イトの顔が浮かんだ。彼女に対して言い残す言葉はなかった。イトに対しては様々な感情がある。だが、その泥のように溶け混ざった感情は言語化することが困難で、仮に言語化できたとしても、誰かに言うべきものではないのだから。だから私は、イトのことを振り払った。
そして、最後に残ったのは、ツムギだった。
ツムギ。ツムギ・ダイゼン。
私の、初恋の人。
照れ隠しのように笑うツムギ。機嫌を損ねて頬を膨らますツムギ。ベッドの中で淫らに喘ぐツムギ。
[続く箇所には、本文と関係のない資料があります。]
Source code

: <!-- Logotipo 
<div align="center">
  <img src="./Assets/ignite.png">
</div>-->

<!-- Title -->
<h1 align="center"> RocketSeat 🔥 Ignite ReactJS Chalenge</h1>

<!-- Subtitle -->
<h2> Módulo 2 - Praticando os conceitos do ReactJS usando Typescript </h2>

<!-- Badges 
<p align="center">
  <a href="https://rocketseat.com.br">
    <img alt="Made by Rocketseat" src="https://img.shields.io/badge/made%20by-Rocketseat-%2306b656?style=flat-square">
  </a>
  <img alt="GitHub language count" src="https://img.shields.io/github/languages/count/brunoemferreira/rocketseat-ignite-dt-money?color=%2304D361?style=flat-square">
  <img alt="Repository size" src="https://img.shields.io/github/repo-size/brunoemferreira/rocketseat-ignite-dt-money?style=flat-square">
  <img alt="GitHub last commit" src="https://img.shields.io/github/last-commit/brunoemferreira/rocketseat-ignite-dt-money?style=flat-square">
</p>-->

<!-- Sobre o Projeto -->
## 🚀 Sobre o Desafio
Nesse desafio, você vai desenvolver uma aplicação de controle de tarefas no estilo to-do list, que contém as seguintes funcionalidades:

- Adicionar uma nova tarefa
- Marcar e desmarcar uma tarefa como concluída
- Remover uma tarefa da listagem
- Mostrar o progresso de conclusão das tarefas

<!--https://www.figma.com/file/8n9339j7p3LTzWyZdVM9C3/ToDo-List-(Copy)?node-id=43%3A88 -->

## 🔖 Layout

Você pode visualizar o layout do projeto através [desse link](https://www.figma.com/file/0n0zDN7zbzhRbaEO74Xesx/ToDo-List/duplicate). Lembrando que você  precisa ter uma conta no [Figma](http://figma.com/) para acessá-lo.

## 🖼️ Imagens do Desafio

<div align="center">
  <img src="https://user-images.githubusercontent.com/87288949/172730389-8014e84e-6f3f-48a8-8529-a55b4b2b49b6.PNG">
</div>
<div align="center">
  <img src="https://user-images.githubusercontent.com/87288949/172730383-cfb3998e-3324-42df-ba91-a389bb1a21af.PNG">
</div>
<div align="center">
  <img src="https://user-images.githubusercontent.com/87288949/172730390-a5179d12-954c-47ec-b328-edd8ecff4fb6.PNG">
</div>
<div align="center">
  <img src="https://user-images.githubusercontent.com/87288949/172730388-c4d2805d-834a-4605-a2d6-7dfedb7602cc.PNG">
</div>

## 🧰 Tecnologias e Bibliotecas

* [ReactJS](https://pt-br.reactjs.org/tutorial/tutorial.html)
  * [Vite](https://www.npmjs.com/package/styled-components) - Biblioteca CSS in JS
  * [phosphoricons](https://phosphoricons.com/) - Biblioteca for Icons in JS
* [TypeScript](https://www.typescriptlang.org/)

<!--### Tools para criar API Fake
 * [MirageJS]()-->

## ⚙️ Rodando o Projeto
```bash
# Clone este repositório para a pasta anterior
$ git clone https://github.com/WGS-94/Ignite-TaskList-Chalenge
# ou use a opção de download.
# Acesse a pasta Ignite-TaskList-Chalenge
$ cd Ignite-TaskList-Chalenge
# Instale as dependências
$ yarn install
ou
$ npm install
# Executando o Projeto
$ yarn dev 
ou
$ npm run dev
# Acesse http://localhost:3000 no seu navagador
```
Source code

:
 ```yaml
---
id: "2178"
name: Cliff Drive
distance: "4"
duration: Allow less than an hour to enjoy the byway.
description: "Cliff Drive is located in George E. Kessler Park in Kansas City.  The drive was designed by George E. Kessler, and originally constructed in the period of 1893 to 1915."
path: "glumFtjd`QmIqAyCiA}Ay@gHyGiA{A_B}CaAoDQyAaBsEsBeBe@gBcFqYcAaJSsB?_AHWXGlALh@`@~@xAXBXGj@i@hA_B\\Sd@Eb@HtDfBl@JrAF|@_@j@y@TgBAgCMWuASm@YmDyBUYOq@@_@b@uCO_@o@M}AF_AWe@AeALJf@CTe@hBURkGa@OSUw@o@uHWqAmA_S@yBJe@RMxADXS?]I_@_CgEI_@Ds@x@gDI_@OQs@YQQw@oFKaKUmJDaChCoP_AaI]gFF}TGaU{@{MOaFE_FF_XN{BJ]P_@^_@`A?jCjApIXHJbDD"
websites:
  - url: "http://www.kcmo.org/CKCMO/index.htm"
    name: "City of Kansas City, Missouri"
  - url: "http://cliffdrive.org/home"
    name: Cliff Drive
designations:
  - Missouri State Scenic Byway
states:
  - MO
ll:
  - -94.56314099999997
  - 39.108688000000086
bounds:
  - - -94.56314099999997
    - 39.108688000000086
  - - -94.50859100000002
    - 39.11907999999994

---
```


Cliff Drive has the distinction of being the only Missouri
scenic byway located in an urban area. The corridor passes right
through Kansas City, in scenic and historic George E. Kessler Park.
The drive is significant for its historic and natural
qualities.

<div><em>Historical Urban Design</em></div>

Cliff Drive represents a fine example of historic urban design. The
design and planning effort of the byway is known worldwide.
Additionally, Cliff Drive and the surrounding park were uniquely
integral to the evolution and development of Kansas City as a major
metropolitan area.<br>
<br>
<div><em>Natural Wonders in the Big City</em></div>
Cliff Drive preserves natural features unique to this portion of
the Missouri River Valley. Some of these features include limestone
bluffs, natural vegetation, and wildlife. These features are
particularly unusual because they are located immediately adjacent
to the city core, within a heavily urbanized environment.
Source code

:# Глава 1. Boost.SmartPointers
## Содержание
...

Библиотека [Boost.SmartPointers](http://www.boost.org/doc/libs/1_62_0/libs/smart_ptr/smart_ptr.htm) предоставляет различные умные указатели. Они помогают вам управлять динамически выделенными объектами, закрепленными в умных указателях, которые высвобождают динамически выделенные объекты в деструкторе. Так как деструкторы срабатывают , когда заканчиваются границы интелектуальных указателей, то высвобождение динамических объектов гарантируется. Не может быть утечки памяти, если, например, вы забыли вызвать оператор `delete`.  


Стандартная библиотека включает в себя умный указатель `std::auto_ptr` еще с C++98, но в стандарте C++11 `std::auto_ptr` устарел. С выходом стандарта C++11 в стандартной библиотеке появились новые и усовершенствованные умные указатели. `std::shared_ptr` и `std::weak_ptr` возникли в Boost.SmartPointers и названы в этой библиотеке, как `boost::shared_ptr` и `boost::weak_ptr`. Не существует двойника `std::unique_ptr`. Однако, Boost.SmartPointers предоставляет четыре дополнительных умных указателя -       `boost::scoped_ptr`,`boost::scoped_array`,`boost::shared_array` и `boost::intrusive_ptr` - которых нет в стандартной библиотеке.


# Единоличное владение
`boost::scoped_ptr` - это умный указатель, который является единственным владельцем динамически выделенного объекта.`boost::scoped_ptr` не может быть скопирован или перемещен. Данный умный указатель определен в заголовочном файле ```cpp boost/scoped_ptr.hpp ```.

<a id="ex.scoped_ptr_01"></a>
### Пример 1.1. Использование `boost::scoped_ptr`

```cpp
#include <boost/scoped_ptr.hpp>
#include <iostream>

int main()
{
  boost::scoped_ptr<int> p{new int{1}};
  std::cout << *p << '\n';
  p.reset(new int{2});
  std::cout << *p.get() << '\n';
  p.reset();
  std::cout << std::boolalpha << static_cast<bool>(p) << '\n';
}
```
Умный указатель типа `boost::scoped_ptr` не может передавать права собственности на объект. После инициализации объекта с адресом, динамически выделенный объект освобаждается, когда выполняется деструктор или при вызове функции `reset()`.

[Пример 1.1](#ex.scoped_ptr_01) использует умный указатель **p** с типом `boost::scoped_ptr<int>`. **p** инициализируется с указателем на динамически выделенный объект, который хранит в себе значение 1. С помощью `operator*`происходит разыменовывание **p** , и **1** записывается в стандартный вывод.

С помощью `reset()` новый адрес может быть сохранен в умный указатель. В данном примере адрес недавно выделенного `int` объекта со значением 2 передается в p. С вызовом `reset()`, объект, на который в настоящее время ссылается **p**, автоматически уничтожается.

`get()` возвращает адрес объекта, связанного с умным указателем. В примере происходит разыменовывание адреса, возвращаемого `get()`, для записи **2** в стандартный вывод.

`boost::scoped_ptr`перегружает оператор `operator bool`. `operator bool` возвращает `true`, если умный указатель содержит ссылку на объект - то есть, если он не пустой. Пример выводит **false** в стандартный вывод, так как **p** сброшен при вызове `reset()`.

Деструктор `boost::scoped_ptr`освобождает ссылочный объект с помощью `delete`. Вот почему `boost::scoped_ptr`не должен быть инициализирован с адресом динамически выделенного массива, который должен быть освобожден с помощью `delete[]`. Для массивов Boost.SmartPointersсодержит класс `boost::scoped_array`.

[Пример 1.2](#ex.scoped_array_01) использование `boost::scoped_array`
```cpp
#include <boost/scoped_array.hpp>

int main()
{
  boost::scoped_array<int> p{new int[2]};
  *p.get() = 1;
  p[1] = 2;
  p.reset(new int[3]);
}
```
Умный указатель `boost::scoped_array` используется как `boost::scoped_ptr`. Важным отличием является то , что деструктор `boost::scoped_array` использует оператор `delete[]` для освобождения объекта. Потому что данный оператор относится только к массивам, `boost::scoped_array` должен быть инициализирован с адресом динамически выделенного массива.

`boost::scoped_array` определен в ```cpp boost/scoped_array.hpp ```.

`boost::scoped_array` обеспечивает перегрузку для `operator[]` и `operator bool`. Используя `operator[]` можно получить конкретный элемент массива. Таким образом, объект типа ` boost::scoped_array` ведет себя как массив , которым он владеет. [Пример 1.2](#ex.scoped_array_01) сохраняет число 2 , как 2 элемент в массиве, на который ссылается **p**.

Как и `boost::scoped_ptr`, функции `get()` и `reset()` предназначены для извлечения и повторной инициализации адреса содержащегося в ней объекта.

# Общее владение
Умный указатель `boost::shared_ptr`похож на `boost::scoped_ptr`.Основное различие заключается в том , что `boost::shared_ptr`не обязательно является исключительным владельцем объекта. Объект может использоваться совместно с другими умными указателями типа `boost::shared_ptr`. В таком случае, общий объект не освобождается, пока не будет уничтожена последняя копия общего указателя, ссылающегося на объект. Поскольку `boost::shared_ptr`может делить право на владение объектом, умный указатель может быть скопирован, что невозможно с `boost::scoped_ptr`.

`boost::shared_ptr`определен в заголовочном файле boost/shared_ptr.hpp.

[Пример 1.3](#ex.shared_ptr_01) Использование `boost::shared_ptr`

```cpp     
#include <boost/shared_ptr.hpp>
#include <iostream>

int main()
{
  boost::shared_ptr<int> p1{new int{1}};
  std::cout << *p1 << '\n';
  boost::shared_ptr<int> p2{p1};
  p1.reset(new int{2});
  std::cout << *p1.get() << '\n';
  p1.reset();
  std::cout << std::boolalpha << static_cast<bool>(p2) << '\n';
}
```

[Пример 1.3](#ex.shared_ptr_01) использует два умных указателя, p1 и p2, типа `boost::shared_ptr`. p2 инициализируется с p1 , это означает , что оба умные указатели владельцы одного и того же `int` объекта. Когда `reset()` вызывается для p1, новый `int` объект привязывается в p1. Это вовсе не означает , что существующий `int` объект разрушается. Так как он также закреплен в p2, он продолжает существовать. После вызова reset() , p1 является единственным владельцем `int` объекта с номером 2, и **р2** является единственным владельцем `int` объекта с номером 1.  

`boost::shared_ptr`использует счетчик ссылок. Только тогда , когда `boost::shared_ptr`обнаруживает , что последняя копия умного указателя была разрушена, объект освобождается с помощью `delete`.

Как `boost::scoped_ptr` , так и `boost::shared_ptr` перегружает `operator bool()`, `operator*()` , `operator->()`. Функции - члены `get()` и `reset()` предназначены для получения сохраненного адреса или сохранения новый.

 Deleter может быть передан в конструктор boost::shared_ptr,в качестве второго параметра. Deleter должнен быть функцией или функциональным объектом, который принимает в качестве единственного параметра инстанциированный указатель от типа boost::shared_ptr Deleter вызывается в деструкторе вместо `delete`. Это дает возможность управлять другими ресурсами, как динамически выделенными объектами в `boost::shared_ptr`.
私のことを、一番好きだと、誰よりも好きだと言ってくれたツムギ。
彼女との日々は、とても幸せだった。良かった。本当に、良かった。
ツムギと一緒にいられたことが、私の全てだった。本当に素晴らしい、人生だった。
この想いも、私の胸の内に留めておくべき言葉だった。
「何も、ないわ」
だから私は、短く、そう伝えた。
「……では、執行する」
フィルモアの僅かに震えた声が聞こえ、私の首に縄が掛けられる。
これで、私の全てが終わる。
私の全て。
ツムギ。
もう二度と、私はツムギの肌に触れることができない。
ツムギ。
もう二度と、私はツムギの声を聞くことができない。
ツムギ。
ただ一つの色彩を、私は永遠に失うことになる。
そう思い至った瞬間、私の全身が凍り付いた。
声にならない叫びが、私の内の奥底から湧き上がる。
「――――」
口から何かが発せられるよりも早く、身体が宙を浮いた。
世界が、目隠しによる暗闇とは異なる黒色に塗り替えられていく。
その黒は、戦場で見た泥と血が混ざった色とも異なる、純粋な黒だった。
死の色だった。
死が、私の全てを塗り潰していった。